Using the scaling factor φ(J), the processor 2 looks ahead to itemsets of cardinality β or less. The scaling factor φ(J) reduces the number of itemsets of small cardinality that exceed the reduced weighted support threshold Wr(J). Therefore, the number of itemsets that are counted by processor 2 is reduced.

For the aggressive method, diagrammed by the bold lines connecting itemsets with supersets in FIG. 5, the processor 2 looks ahead to the candidate supersets having subsets in which the items are in a seriatim order from highest to lowest weight (along the bold line paths only). In FIG. 5, the weight of itemset A is of higher value than itemset B, which is higher than itemset C; itemset ABC is of higher value than itemset ABD, and so on. Accordingly, when checking whether itemsets should be counted, the aggressive method looks ahead at candidate superset J, and checks for subsets of candidate itemset J in which the items are not in a continuous seriatim weight order (e.g., subsets such as ABD, ACD, etc., also referred to as “indirect” subsets). The items in a subset (or itemset) are arranged in a continuous weighted order (from highest to lowest), therefore indirect itemsets will normally be of lower cumulative weight than “direct” itemsets in which the items are in continuous seriatim (e.g., ABC, BCD, etc.). In the aggressive method, only the direct supersets of a given itemset are counted, foregoing the indirect itemsets.

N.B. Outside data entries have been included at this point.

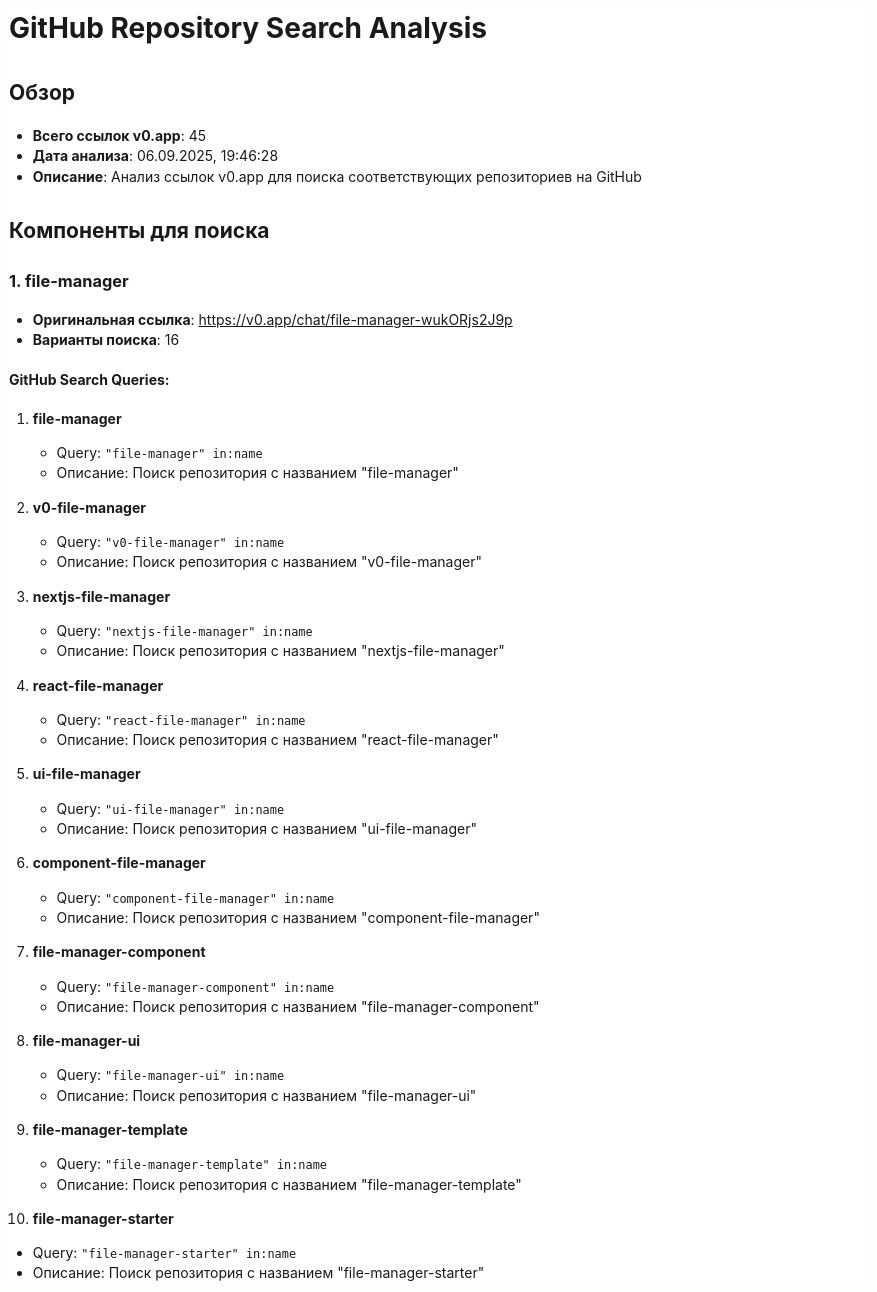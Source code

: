 # GitHub Repository Search Analysis

## Обзор
- **Всего ссылок v0.app**: 45
- **Дата анализа**: 06.09.2025, 19:46:28
- **Описание**: Анализ ссылок v0.app для поиска соответствующих репозиториев на GitHub

## Компоненты для поиска

### 1. file-manager
- **Оригинальная ссылка**: https://v0.app/chat/file-manager-wukORjs2J9p
- **Варианты поиска**: 16

#### GitHub Search Queries:
1. **file-manager**
   - Query: `"file-manager" in:name`
   - Описание: Поиск репозитория с названием "file-manager"

2. **v0-file-manager**
   - Query: `"v0-file-manager" in:name`
   - Описание: Поиск репозитория с названием "v0-file-manager"

3. **nextjs-file-manager**
   - Query: `"nextjs-file-manager" in:name`
   - Описание: Поиск репозитория с названием "nextjs-file-manager"

4. **react-file-manager**
   - Query: `"react-file-manager" in:name`
   - Описание: Поиск репозитория с названием "react-file-manager"

5. **ui-file-manager**
   - Query: `"ui-file-manager" in:name`
   - Описание: Поиск репозитория с названием "ui-file-manager"

6. **component-file-manager**
   - Query: `"component-file-manager" in:name`
   - Описание: Поиск репозитория с названием "component-file-manager"

7. **file-manager-component**
   - Query: `"file-manager-component" in:name`
   - Описание: Поиск репозитория с названием "file-manager-component"

8. **file-manager-ui**
   - Query: `"file-manager-ui" in:name`
   - Описание: Поиск репозитория с названием "file-manager-ui"

9. **file-manager-template**
   - Query: `"file-manager-template" in:name`
   - Описание: Поиск репозитория с названием "file-manager-template"

10. **file-manager-starter**
   - Query: `"file-manager-starter" in:name`
   - Описание: Поиск репозитория с названием "file-manager-starter"
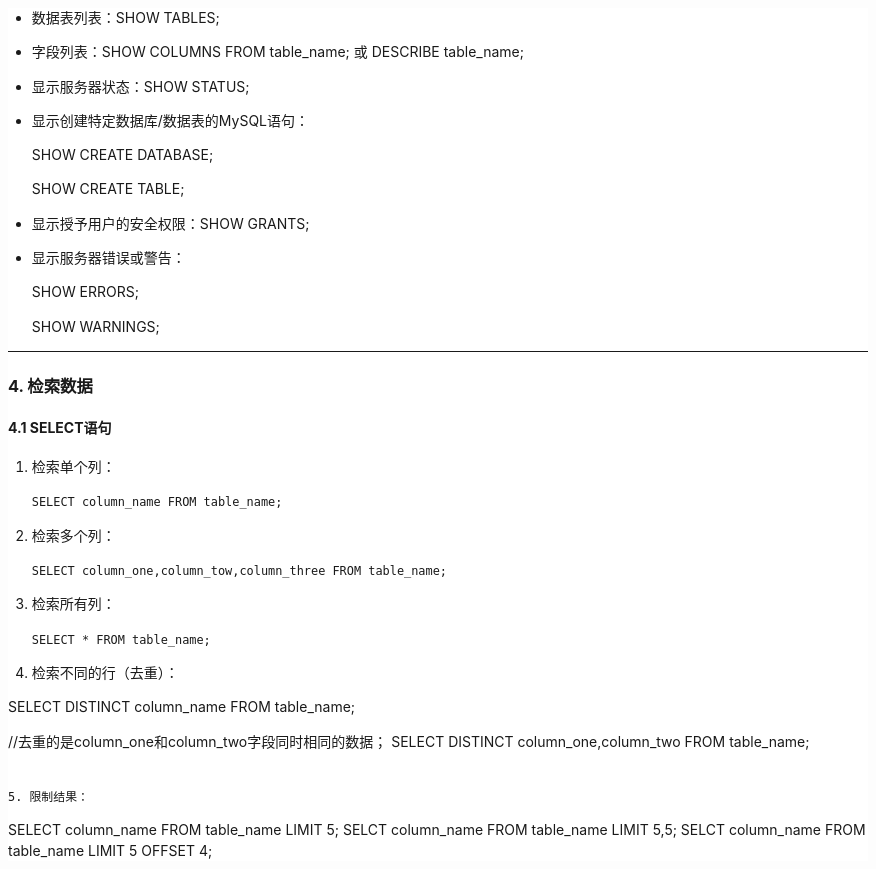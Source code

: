 + 数据表列表：SHOW TABLES;

+ 字段列表：SHOW COLUMNS FROM table_name; 或 DESCRIBE table_name;

+ 显示服务器状态：SHOW STATUS;

+ 显示创建特定数据库/数据表的MySQL语句：

  SHOW CREATE DATABASE;

  SHOW CREATE TABLE;

+ 显示授予用户的安全权限：SHOW GRANTS;

+ 显示服务器错误或警告：

  SHOW ERRORS;

  SHOW WARNINGS;

***

### 4. 检索数据

#### 4.1 SELECT语句

1. 检索单个列：

   ```
   SELECT column_name FROM table_name;
   ```

   

2. 检索多个列：

   ```
   SELECT column_one,column_tow,column_three FROM table_name;
   ```

   

3. 检索所有列：

   ```
   SELECT * FROM table_name;
   ```

   

4. 检索不同的行（去重）：

   ```mysql
SELECT DISTINCT column_name FROM table_name;
   
   //去重的是column_one和column_two字段同时相同的数据；
   SELECT DISTINCT column_one,column_two FROM table_name;
   ```
   
5. 限制结果：

   ```
SELECT column_name FROM table_name LIMIT 5;
   SELCT column_name FROM table_name LIMIT 5,5;
SELCT column_name FROM table_name LIMIT 5 OFFSET 4;
   ```

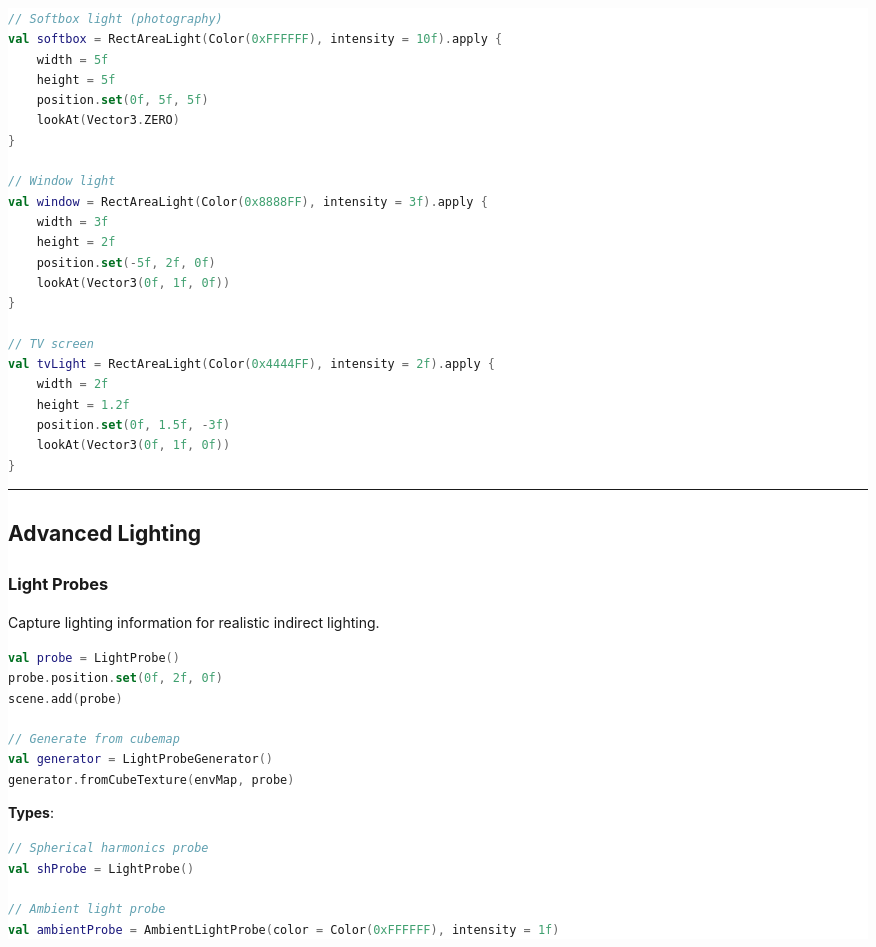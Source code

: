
 ```kotlin
// Softbox light (photography)
val softbox = RectAreaLight(Color(0xFFFFFF), intensity = 10f).apply {
    width = 5f
    height = 5f
    position.set(0f, 5f, 5f)
    lookAt(Vector3.ZERO)
}

// Window light
val window = RectAreaLight(Color(0x8888FF), intensity = 3f).apply {
    width = 3f
    height = 2f
    position.set(-5f, 2f, 0f)
    lookAt(Vector3(0f, 1f, 0f))
}

// TV screen
val tvLight = RectAreaLight(Color(0x4444FF), intensity = 2f).apply {
    width = 2f
    height = 1.2f
    position.set(0f, 1.5f, -3f)
    lookAt(Vector3(0f, 1f, 0f))
}
```

---

## Advanced Lighting

### Light Probes

Capture lighting information for realistic indirect lighting.

```kotlin
val probe = LightProbe()
probe.position.set(0f, 2f, 0f)
scene.add(probe)

// Generate from cubemap
val generator = LightProbeGenerator()
generator.fromCubeTexture(envMap, probe)
```

**Types**:

```kotlin
// Spherical harmonics probe
val shProbe = LightProbe()

// Ambient light probe
val ambientProbe = AmbientLightProbe(color = Color(0xFFFFFF), intensity = 1f)
```
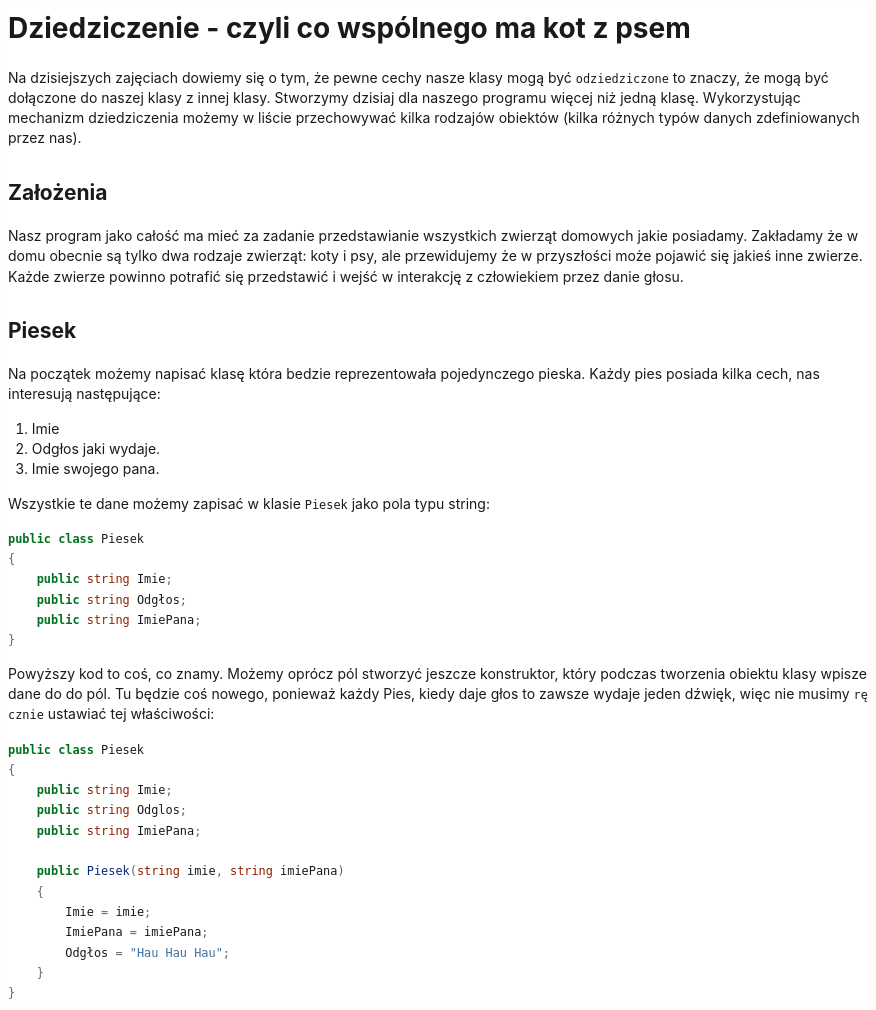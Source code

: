 # Dziedziczenie - czyli co wspólnego ma kot z psem

Na dzisiejszych zajęciach dowiemy się o tym, że pewne cechy nasze klasy mogą być `odziedziczone` to znaczy, że mogą być dołączone do naszej klasy z innej klasy. Stworzymy dzisiaj dla naszego programu więcej niż jedną klasę. Wykorzystując mechanizm dziedziczenia możemy w liście przechowywać kilka rodzajów obiektów (kilka różnych typów danych zdefiniowanych przez nas).

## Założenia

Nasz program jako całość ma mieć za zadanie przedstawianie wszystkich zwierząt domowych jakie posiadamy. Zakładamy że w domu obecnie są tylko dwa rodzaje zwierząt: koty i psy, ale przewidujemy że w przyszłości może pojawić się jakieś inne zwierze. Każde zwierze powinno potrafić się przedstawić i wejść w interakcję z człowiekiem przez danie głosu.

## Piesek

Na początek możemy napisać klasę która bedzie reprezentowała pojedynczego pieska. Każdy pies posiada kilka cech, nas interesują następujące:

1. Imie
2. Odgłos jaki wydaje.
3. Imie swojego pana.

Wszystkie te dane możemy zapisać w klasie `Piesek` jako pola typu string:

```csharp
public class Piesek
{
    public string Imie;
    public string Odgłos;
    public string ImiePana;
}
```

Powyższy kod to coś, co znamy. Możemy oprócz pól stworzyć jeszcze konstruktor, który podczas tworzenia obiektu klasy wpisze dane do do pól. Tu będzie coś nowego, ponieważ każdy Pies, kiedy daje głos to zawsze wydaje jeden dźwięk, więc nie musimy `ręcznie` ustawiać tej właściwości:

```csharp
public class Piesek
{
    public string Imie;
    public string Odglos;
    public string ImiePana;

    public Piesek(string imie, string imiePana)
    {
        Imie = imie;
        ImiePana = imiePana;
        Odgłos = "Hau Hau Hau";
    }
}
```
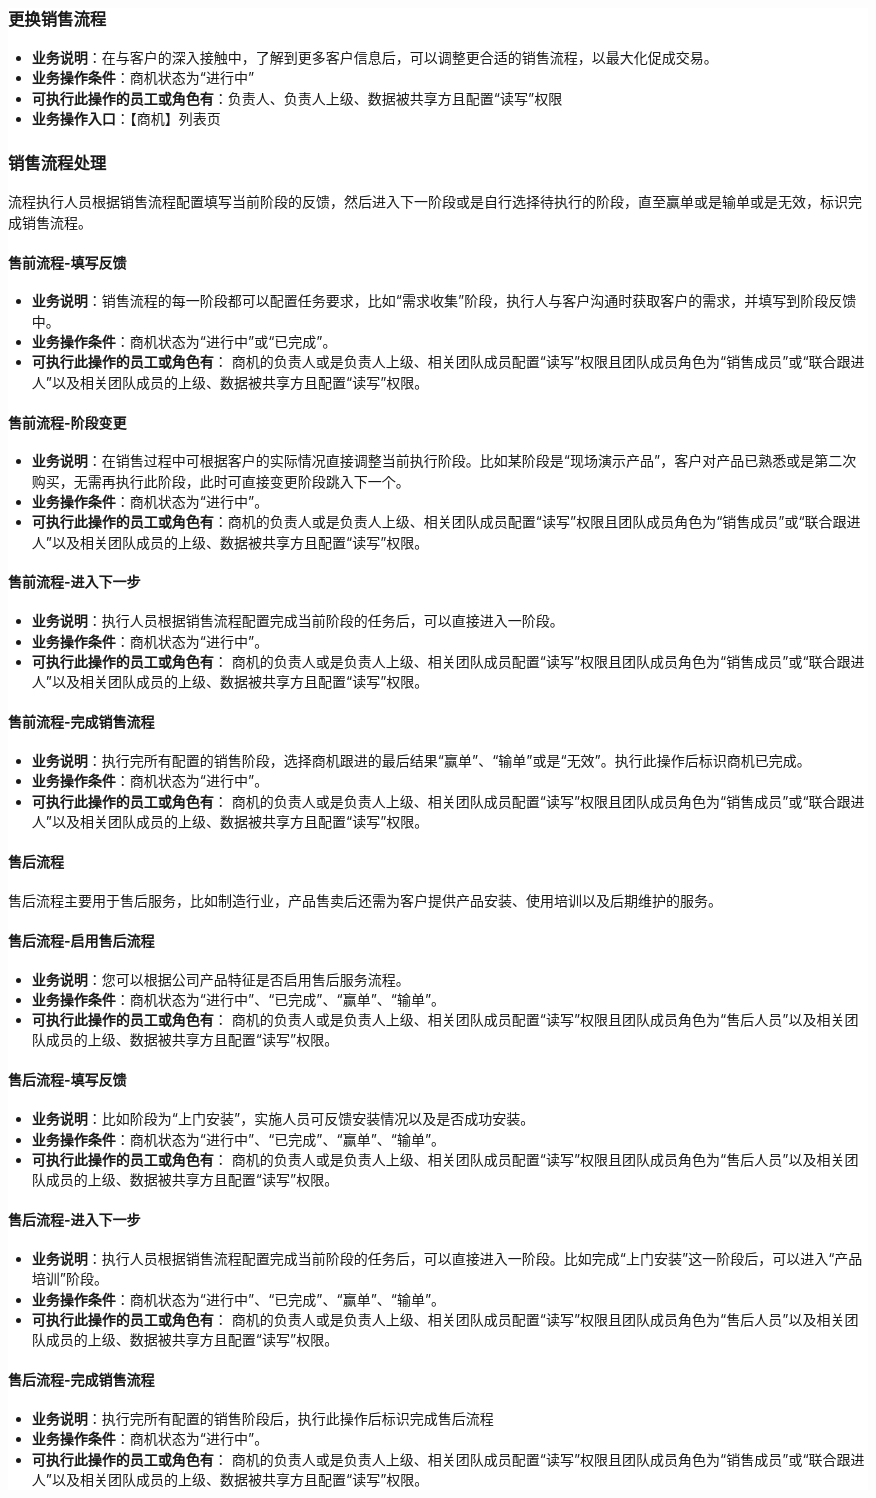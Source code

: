 ### 更换销售流程

- **业务说明**：在与客户的深入接触中，了解到更多客户信息后，可以调整更合适的销售流程，以最大化促成交易。
- **业务操作条件**：商机状态为“进行中”
- **可执行此操作的员工或角色有**：负责人、负责人上级、数据被共享方且配置“读写”权限
- **业务操作入口**：【商机】列表页

### 销售流程处理
流程执行人员根据销售流程配置填写当前阶段的反馈，然后进入下一阶段或是自行选择待执行的阶段，直至赢单或是输单或是无效，标识完成销售流程。

#### 售前流程-填写反馈
- **业务说明**：销售流程的每一阶段都可以配置任务要求，比如“需求收集”阶段，执行人与客户沟通时获取客户的需求，并填写到阶段反馈中。
- **业务操作条件**：商机状态为“进行中”或“已完成”。
- **可执行此操作的员工或角色有**： 商机的负责人或是负责人上级、相关团队成员配置“读写”权限且团队成员角色为“销售成员”或“联合跟进人”以及相关团队成员的上级、数据被共享方且配置“读写”权限。

#### 售前流程-阶段变更
- **业务说明**：在销售过程中可根据客户的实际情况直接调整当前执行阶段。比如某阶段是“现场演示产品”，客户对产品已熟悉或是第二次购买，无需再执行此阶段，此时可直接变更阶段跳入下一个。
- **业务操作条件**：商机状态为“进行中”。
- **可执行此操作的员工或角色有**：商机的负责人或是负责人上级、相关团队成员配置“读写”权限且团队成员角色为“销售成员”或“联合跟进人”以及相关团队成员的上级、数据被共享方且配置“读写”权限。

#### 售前流程-进入下一步
- **业务说明**：执行人员根据销售流程配置完成当前阶段的任务后，可以直接进入一阶段。
- **业务操作条件**：商机状态为“进行中”。
- **可执行此操作的员工或角色有**： 商机的负责人或是负责人上级、相关团队成员配置“读写”权限且团队成员角色为“销售成员”或“联合跟进人”以及相关团队成员的上级、数据被共享方且配置“读写”权限。

#### 售前流程-完成销售流程
- **业务说明**：执行完所有配置的销售阶段，选择商机跟进的最后结果“赢单”、“输单”或是“无效”。执行此操作后标识商机已完成。
- **业务操作条件**：商机状态为“进行中”。
- **可执行此操作的员工或角色有**： 商机的负责人或是负责人上级、相关团队成员配置“读写”权限且团队成员角色为“销售成员”或“联合跟进人”以及相关团队成员的上级、数据被共享方且配置“读写”权限。

#### 售后流程
售后流程主要用于售后服务，比如制造行业，产品售卖后还需为客户提供产品安装、使用培训以及后期维护的服务。

#### 售后流程-启用售后流程
- **业务说明**：您可以根据公司产品特征是否启用售后服务流程。
- **业务操作条件**：商机状态为“进行中”、“已完成”、“赢单”、“输单”。
- **可执行此操作的员工或角色有**： 商机的负责人或是负责人上级、相关团队成员配置“读写”权限且团队成员角色为“售后人员”以及相关团队成员的上级、数据被共享方且配置“读写”权限。

#### 售后流程-填写反馈
- **业务说明**：比如阶段为“上门安装”，实施人员可反馈安装情况以及是否成功安装。
- **业务操作条件**：商机状态为“进行中”、“已完成”、“赢单”、“输单”。
- **可执行此操作的员工或角色有**： 商机的负责人或是负责人上级、相关团队成员配置“读写”权限且团队成员角色为“售后人员”以及相关团队成员的上级、数据被共享方且配置“读写”权限。

#### 售后流程-进入下一步
- **业务说明**：执行人员根据销售流程配置完成当前阶段的任务后，可以直接进入一阶段。比如完成“上门安装”这一阶段后，可以进入“产品培训”阶段。
- **业务操作条件**：商机状态为“进行中”、“已完成”、“赢单”、“输单”。
- **可执行此操作的员工或角色有**： 商机的负责人或是负责人上级、相关团队成员配置“读写”权限且团队成员角色为“售后人员”以及相关团队成员的上级、数据被共享方且配置“读写”权限。


#### 售后流程-完成销售流程
- **业务说明**：执行完所有配置的销售阶段后，执行此操作后标识完成售后流程
- **业务操作条件**：商机状态为“进行中”。
- **可执行此操作的员工或角色有**： 商机的负责人或是负责人上级、相关团队成员配置“读写”权限且团队成员角色为“销售成员”或“联合跟进人”以及相关团队成员的上级、数据被共享方且配置“读写”权限。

For the conservative method, diagrammed by the normal and the bold lines connecting itemsets with supersets, the processor 2 looks ahead to all supersets of an itemset. All subsets of a superset being considered are counted. The hybrid method combines the conservative with aggressive methods, differentiated by itemset levels. For example, one embodiment of the hybrid method utilizes the conservative method for 1-itemsets and 2-itemsets, and the aggressive method for the remaining itemsets until the β itemset level is reached.

To understand these methods in more detail, flow diagrams of the operation of the conservative method, the aggressive method and the hybrid method are disclosed in FIGS. 6-8. Turning first to FIG. 6, the conservative method is disclosed in detail. For the conservative method in general, the processor 2 sets the reduced weighted support threshold Wr(J) of an itemset J by checking the largest weight subset among all subsets, both direct and indirect.

Beginning at the top of the flow diagram shown in FIG. 6, the processor 2 initializes the hash tree registers 7 (Step 140), and reads the first transaction from a record 12 in a database D or a set of data transactions 10. All items contained in the record 12 are counted by processor 2, and the appropriate registers 7 used as specific itemset counters are updated. Here, the weight of each itemset contained in a transaction is incremented by the user defined weight values. This information is also stored in a special purpose register 7.

In the case where transaction weights are not assigned (i.e., only items are assigned weights), the transaction constant k is set to zero and the transactions themselves remain of a uniform weighted value (Step 142). This process is repeated over database D (or data transactions 10) for N number of transactions. N is a user defined number, which, in the preferred embodiment is set to 10,000 transactions. (Step 144). For each candidate set (a superset represented as a node in the hash tree structure), the reduced weighted support of the itemset is computed by processor 2 using the conservative strategy. This entails computing the reduced weighted support among all subsets, both direct and indirect subsets. (Step 146).

The processor 2 then compares the reduced weighted support with the user selected weighted support of the itemset. If the reduced weighted support exceeds the weighted support threshold, then the itemset is identified as a large itemset. If the reduced weighted support is below the weighted support threshold, the itemset is labeled as a small itemset (Step 148). In the next step, the processor 2 selects a new large candidate set, and checks both direct and indirect subsets thereof (Step 150). If every subset of the generated superset is already a confirmed large itemset (Step 152), then the superset is confirmed as large (and added to the hash tree structure) (Step 154). The remaining large candidate supersets are traversed, and all direct and indirect subsets are checked until all suspected large nodes are processed through Steps 152-154 (Step 156). It should be noted that if the Apriori method is used, all large nodes are confirmed when detected. If any of the generated supersets is not large (Step 152), then that superset is not added to the hash tree structure. The processor 2 continues by reading in the next transaction to count itemsets (reverting to Step 158), until all itemsets of β size or less are traversed (Step 158).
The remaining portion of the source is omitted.